▶ _WHAT IS EXPECTED_
Pull out of the data below the stretch of lines bounded by the one containing "以津渡文化为主体，依附于云台" and the one containing "携程认证最佳亲子度假酒店，酒", both bounds included, unchanged.

▶ _SOURCE DATA_
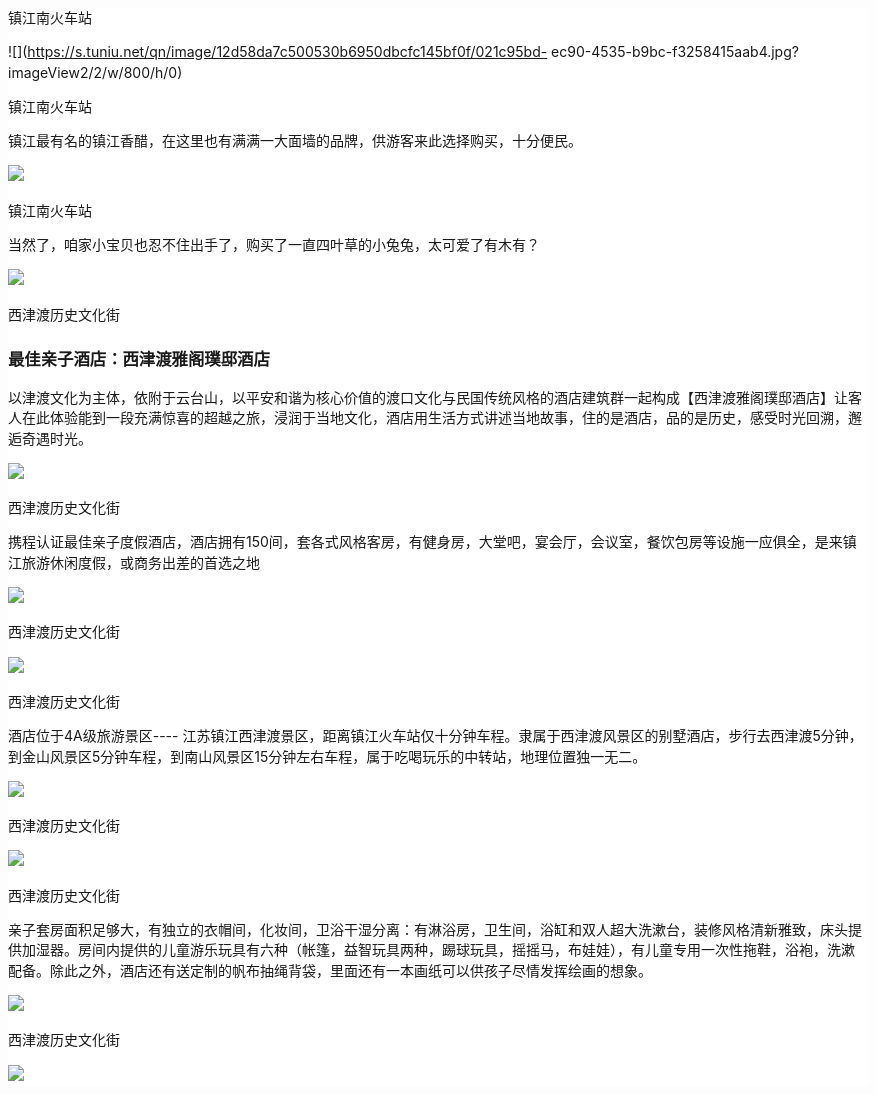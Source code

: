 镇江南火车站

![](https://s.tuniu.net/qn/image/12d58da7c500530b6950dbcfc145bf0f/021c95bd-
ec90-4535-b9bc-f3258415aab4.jpg?imageView2/2/w/800/h/0)

镇江南火车站

镇江最有名的镇江香醋，在这里也有满满一大面墙的品牌，供游客来此选择购买，十分便民。

![](https://s.tuniu.net/qn/image/12d58da7c500530b6950dbcfc145bf0f/c42571f1-9b22-4640-fe70-11a87044c3e1.jpg?imageView2/2/w/800/h/0)

镇江南火车站

当然了，咱家小宝贝也忍不住出手了，购买了一直四叶草的小兔兔，太可爱了有木有？

![](https://s.tuniu.net/qn/image/12d58da7c500530b6950dbcfc145bf0f/20cd530c-be7a-480b-cb63-73e1e65f259c.jpg?imageView2/2/w/800/h/0)

西津渡历史文化街

### 最佳亲子酒店：西津渡雅阁璞邸酒店

以津渡文化为主体，依附于云台山，以平安和谐为核心价值的渡口文化与民国传统风格的酒店建筑群一起构成【西津渡雅阁璞邸酒店】让客人在此体验能到一段充满惊喜的超越之旅，浸润于当地文化，酒店用生活方式讲述当地故事，住的是酒店，品的是历史，感受时光回溯，邂逅奇遇时光。

![](https://s.tuniu.net/qn/image/12d58da7c500530b6950dbcfc145bf0f/c3524b5c-c286-4701-bb1c-460857e55f10.jpg?imageView2/2/w/800/h/0)

西津渡历史文化街

携程认证最佳亲子度假酒店，酒店拥有150间，套各式风格客房，有健身房，大堂吧，宴会厅，会议室，餐饮包房等设施一应俱全，是来镇江旅游休闲度假，或商务出差的首选之地

![](https://s.tuniu.net/qn/image/12d58da7c500530b6950dbcfc145bf0f/5dee4369-be60-463e-e133-6745e4ac5a9b.jpg?imageView2/2/w/800/h/0)

西津渡历史文化街

![](https://s.tuniu.net/qn/image/12d58da7c500530b6950dbcfc145bf0f/60615abb-f9b4-414e-cc5c-a0d25926fae5.jpg?imageView2/2/w/800/h/0)

西津渡历史文化街

酒店位于4A级旅游景区----
江苏镇江西津渡景区，距离镇江火车站仅十分钟车程。隶属于西津渡风景区的别墅酒店，步行去西津渡5分钟，到金山风景区5分钟车程，到南山风景区15分钟左右车程，属于吃喝玩乐的中转站，地理位置独一无二。

![](https://s.tuniu.net/qn/image/12d58da7c500530b6950dbcfc145bf0f/bc8b3520-ad65-4560-9657-8faa5629d73f.jpg?imageView2/2/w/800/h/0)

西津渡历史文化街

![](https://s.tuniu.net/qn/image/12d58da7c500530b6950dbcfc145bf0f/512bb3ab-d09e-4432-b040-45c9e4d5ac14.jpg?imageView2/2/w/800/h/0)

西津渡历史文化街

亲子套房面积足够大，有独立的衣帽间，化妆间，卫浴干湿分离：有淋浴房，卫生间，浴缸和双人超大洗漱台，装修风格清新雅致，床头提供加湿器。房间内提供的儿童游乐玩具有六种（帐篷，益智玩具两种，踢球玩具，摇摇马，布娃娃），有儿童专用一次性拖鞋，浴袍，洗漱配备。除此之外，酒店还有送定制的帆布抽绳背袋，里面还有一本画纸可以供孩子尽情发挥绘画的想象。

![](https://s.tuniu.net/qn/image/12d58da7c500530b6950dbcfc145bf0f/e6c6433c-6c62-401c-fa15-2defc51f9a05.jpg?imageView2/2/w/800/h/0)

西津渡历史文化街

![](https://s.tuniu.net/qn/image/12d58da7c500530b6950dbcfc145bf0f/a200ef2a-9e99-434b-f790-f6d0ab51af35.jpg?imageView2/2/w/800/h/0)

▶ _REPLY TO THE EXERCISE_
以津渡文化为主体，依附于云台山，以平安和谐为核心价值的渡口文化与民国传统风格的酒店建筑群一起构成【西津渡雅阁璞邸酒店】让客人在此体验能到一段充满惊喜的超越之旅，浸润于当地文化，酒店用生活方式讲述当地故事，住的是酒店，品的是历史，感受时光回溯，邂逅奇遇时光。

![](https://s.tuniu.net/qn/image/12d58da7c500530b6950dbcfc145bf0f/c3524b5c-c286-4701-bb1c-460857e55f10.jpg?imageView2/2/w/800/h/0)

西津渡历史文化街

携程认证最佳亲子度假酒店，酒店拥有150间，套各式风格客房，有健身房，大堂吧，宴会厅，会议室，餐饮包房等设施一应俱全，是来镇江旅游休闲度假，或商务出差的首选之地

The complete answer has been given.